Rachael and Ross (no, not THOSE ones!) bonded over their mutual love of tattoos and alternative music while at work. Eighteen months of casual dating later, Ross proposed to Rachael in front of 4,500 people at the halftime of an ice hockey game! With a proposal like that, they knew they couldn’t do things by halves, so spent the following two years planning and saving to have the wedding of their dreams.
For them, this meant having a colourful alternative to a traditional style day. They knew they wanted a day as vibrant and colourful as them. “Bright colours make everyone happy” explained Rachael, “so why not give your guests additional happiness on an already happy day?!”
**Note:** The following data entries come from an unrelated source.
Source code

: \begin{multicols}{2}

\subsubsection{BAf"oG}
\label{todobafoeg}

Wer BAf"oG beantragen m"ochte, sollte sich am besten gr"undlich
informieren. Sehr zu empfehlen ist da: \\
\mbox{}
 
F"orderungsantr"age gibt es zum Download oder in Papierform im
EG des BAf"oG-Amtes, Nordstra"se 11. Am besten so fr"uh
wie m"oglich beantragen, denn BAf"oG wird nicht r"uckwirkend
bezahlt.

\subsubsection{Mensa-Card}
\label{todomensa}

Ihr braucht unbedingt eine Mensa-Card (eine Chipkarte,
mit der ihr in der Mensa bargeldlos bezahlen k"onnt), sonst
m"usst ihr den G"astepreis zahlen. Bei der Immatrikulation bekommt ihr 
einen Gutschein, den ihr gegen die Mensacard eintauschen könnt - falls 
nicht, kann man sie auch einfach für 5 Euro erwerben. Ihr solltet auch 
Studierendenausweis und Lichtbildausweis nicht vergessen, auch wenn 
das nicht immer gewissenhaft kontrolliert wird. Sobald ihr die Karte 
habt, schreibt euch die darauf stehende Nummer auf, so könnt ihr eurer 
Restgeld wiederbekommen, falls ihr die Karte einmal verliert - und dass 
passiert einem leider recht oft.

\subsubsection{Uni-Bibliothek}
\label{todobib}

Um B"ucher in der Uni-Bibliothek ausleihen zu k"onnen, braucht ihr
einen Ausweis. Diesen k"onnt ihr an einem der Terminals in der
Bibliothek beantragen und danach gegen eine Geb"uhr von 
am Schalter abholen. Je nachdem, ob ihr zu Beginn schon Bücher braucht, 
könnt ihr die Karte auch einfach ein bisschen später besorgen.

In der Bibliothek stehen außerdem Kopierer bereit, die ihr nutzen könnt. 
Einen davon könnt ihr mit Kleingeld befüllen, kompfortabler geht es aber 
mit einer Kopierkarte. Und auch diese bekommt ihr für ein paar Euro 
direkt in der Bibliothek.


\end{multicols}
Their bridesmaids all wore mismatched, vibrant tulle skirts, and their groomsmen coordinated with matching braces, laces and bow ties. Ross’ mum learnt to crochet especially to be able to make Rachael’s multicoloured bouquet and the buttonholes. They had colourful balloons and paper lanterns as decor, and Ross wore a purple suit.
They also made simple changes to traditions to do things their way. They had orchestral versions of rock songs for arrival music, empty spirit bottles (complete with labels!) as centrepieces and filled with fairylights, and tattooed mannequin torsos as a guestbook. Instead of throwing confetti, they had their guests blow bubbles as they walked outside after the ceremony.
Their biggest expense was their venue, which they had exclusive hire of. They loved how unique it was so didn’t really need a lot of decor. They saved money by DIYing the majority of their props and using cheap craft materials creatively for the decor that they did do.
“We often joke that we should’ve just gone to Vegas,” laughed Rachael, “as we had the usual initial disagreements on what we would do for themes, and the pressure of making sacrifices on certain luxuries in order to save enough for the day. But when we look back on how awesome the day was I honestly don’t think we would change a single thing.”